WHAT IS NEEDED:
For the data below, restate word for word only the lines from the line containing "Each GNU distribution" through the line containing "build the program", both ends included.
[[ RAW DATA, beginning ]]
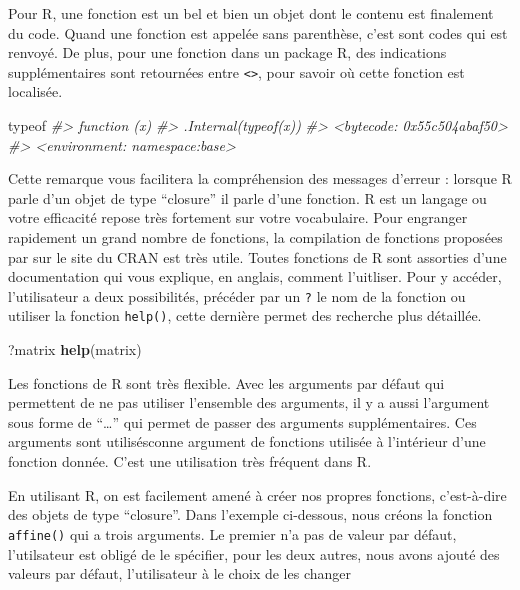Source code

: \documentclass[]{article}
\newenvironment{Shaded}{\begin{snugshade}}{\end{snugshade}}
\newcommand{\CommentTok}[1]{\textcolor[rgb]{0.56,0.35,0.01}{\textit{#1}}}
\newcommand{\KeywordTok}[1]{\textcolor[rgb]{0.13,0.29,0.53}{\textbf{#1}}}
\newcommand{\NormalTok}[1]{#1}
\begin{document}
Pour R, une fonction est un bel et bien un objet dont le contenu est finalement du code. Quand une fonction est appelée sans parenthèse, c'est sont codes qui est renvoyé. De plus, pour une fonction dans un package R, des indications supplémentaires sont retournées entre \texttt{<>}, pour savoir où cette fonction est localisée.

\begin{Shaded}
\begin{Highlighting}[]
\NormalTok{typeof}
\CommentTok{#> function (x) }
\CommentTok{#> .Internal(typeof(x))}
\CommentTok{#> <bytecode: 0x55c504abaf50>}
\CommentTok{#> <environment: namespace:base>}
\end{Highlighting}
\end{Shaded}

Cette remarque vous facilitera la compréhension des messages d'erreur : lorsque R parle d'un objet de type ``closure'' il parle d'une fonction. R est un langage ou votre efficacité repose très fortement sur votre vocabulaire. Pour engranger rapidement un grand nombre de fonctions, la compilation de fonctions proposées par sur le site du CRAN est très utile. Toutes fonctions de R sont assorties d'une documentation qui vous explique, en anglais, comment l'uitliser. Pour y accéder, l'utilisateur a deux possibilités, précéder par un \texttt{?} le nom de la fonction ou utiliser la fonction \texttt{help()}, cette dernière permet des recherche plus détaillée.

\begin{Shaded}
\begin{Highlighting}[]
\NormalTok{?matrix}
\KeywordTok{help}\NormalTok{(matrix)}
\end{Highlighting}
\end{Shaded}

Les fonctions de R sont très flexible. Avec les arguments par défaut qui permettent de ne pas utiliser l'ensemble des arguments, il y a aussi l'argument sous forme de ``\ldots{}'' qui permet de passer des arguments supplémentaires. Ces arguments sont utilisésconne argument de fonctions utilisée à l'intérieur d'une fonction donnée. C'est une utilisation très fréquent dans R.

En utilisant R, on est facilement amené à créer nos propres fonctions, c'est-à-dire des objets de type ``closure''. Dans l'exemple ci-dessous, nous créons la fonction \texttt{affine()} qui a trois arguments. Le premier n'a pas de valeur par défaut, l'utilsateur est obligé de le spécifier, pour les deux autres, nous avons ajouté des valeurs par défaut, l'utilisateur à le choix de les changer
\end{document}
[[ RAW DATA, end ]]
[[ RAW DATA, beginning ]]
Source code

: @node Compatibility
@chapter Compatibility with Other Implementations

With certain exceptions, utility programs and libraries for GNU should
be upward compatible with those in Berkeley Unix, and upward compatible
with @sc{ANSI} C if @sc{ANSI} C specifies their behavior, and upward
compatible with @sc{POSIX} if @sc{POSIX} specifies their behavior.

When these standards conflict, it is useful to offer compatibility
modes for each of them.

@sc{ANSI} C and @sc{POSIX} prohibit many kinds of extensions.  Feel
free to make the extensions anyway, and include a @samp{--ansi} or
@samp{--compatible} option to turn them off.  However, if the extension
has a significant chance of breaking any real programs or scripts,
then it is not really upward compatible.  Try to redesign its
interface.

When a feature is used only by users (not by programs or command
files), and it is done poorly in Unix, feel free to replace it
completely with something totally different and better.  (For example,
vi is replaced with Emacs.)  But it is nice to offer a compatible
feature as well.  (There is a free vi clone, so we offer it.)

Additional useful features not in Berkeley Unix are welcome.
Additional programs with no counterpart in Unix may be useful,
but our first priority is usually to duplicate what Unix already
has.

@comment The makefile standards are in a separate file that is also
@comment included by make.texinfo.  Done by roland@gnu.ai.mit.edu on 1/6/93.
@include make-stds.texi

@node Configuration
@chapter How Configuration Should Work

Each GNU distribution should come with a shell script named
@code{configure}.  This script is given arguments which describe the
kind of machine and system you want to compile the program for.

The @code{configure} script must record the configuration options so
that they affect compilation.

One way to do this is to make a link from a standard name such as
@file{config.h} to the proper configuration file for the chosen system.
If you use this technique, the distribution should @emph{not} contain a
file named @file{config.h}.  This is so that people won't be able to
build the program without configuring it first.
[[ RAW DATA, end ]]
REPLY:
Each GNU distribution should come with a shell script named
@code{configure}.  This script is given arguments which describe the
kind of machine and system you want to compile the program for.

The @code{configure} script must record the configuration options so
that they affect compilation.

One way to do this is to make a link from a standard name such as
@file{config.h} to the proper configuration file for the chosen system.
If you use this technique, the distribution should @emph{not} contain a
file named @file{config.h}.  This is so that people won't be able to
build the program without configuring it first.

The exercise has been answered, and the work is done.